• [REQUIRED WORK]:
Show the lines below where "used" occurs.

______

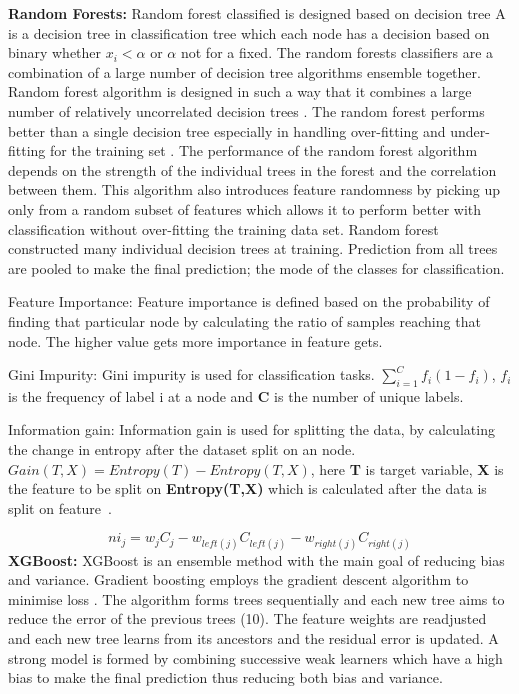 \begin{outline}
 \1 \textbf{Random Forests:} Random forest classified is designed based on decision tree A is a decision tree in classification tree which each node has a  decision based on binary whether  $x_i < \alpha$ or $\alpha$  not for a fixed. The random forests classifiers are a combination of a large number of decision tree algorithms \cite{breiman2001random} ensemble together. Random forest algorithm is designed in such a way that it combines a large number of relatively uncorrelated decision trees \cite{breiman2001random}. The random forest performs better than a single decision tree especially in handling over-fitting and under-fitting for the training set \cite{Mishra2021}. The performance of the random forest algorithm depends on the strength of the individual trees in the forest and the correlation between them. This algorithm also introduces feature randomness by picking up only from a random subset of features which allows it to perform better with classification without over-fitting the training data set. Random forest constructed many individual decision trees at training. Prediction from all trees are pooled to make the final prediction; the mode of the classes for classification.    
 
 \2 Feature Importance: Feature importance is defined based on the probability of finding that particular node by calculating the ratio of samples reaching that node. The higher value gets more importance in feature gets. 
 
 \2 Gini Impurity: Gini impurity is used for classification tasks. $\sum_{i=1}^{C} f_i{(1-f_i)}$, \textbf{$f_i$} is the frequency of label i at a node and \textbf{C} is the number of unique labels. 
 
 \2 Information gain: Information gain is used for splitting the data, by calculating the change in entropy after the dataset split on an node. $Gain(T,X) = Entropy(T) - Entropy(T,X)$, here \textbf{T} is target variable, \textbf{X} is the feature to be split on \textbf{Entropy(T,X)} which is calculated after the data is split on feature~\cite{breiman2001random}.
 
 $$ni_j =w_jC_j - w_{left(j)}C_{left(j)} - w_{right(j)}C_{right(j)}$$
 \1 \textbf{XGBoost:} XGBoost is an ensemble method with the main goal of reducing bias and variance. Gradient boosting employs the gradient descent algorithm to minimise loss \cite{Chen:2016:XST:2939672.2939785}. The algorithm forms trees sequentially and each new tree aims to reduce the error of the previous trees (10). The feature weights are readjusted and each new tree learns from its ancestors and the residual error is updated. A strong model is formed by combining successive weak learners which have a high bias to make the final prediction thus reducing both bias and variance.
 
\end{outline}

______

• [REPLY]:
 \2 Gini Impurity: Gini impurity is used for classification tasks. $\sum_{i=1}^{C} f_i{(1-f_i)}$, \textbf{$f_i$} is the frequency of label i at a node and \textbf{C} is the number of unique labels. 
 \2 Information gain: Information gain is used for splitting the data, by calculating the change in entropy after the dataset split on an node. $Gain(T,X) = Entropy(T) - Entropy(T,X)$, here \textbf{T} is target variable, \textbf{X} is the feature to be split on \textbf{Entropy(T,X)} which is calculated after the data is split on feature~\cite{breiman2001random}.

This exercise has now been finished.